Lin’s remarks came after the EPA on Wednesday rejected the group’s original report, saying it must include more detailed information on emissions reductions and potential health risks for evaluation.
Formosa Plastics Group, the nation’s biggest industrial conglomerate, has long been criticized for causing health problem risks in Yunlin because of its naphtha cracker.
The Mailiao complex, which includes the nation’s first privately run oil refinery, started operations in 1988.
The NT$16.7 billion (US$544.7 million) expansion project has been frozen since 2010 amid a row over emission standards and concerns about health risks.
A separate environmental report prepared by Formosa Plastics Group on cutting carbon emissions for the project was approved in July 2012.
The EPA confirmed the approval at Wednesday’s meeting, giving the company permission to carry out part of the expansion plan worth NT$7.88 billion.
The investment is to be made by the group’s four major units and 12 other petrochemical firms.
The expansion is expected to increase the naphtha cracker’s annual output by 981,400 tonnes, the group said in a statement.
Lin denied local media reports that the group was considering dropping the expansion plan.
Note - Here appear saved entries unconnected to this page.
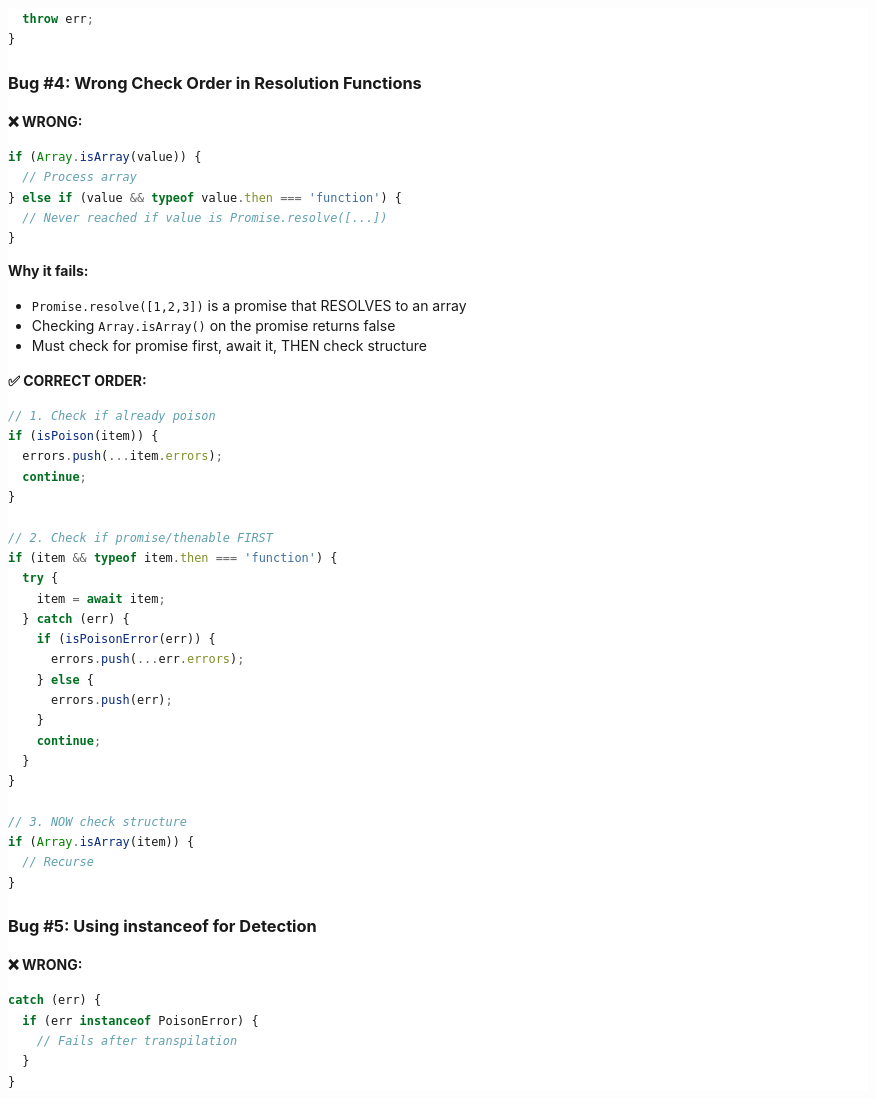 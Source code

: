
 ```javascript
  throw err;
}
```

### Bug #4: Wrong Check Order in Resolution Functions

**❌ WRONG:**
```javascript
if (Array.isArray(value)) {
  // Process array
} else if (value && typeof value.then === 'function') {
  // Never reached if value is Promise.resolve([...])
}
```

**Why it fails:**
- `Promise.resolve([1,2,3])` is a promise that RESOLVES to an array
- Checking `Array.isArray()` on the promise returns false
- Must check for promise first, await it, THEN check structure

**✅ CORRECT ORDER:**
```javascript
// 1. Check if already poison
if (isPoison(item)) {
  errors.push(...item.errors);
  continue;
}

// 2. Check if promise/thenable FIRST
if (item && typeof item.then === 'function') {
  try {
    item = await item;
  } catch (err) {
    if (isPoisonError(err)) {
      errors.push(...err.errors);
    } else {
      errors.push(err);
    }
    continue;
  }
}

// 3. NOW check structure
if (Array.isArray(item)) {
  // Recurse
}
```

### Bug #5: Using instanceof for Detection

**❌ WRONG:**
```javascript
catch (err) {
  if (err instanceof PoisonError) {
    // Fails after transpilation
  }
}
```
However, it might take the group longer than one year to conclude the environmental impact assessment, as it must take environmental groups’ opinions into account, he said.
Meanwhile, Formosa Plastics Group is to accelerate its capacity expansion plans in the US amid a favorable investment environment there.
The group operates three plants in Texas, Louisiana and Delaware.
It plans to allocate US$9.4 billion and US$3.3 billion for capacity expansions at its Louisiana and Texas plants respectively.
Formosa Plastics Group chairman William Wong (王文淵) last month said the group was looking into investment opportunities in Texas as it has abundant reserves of shale oil.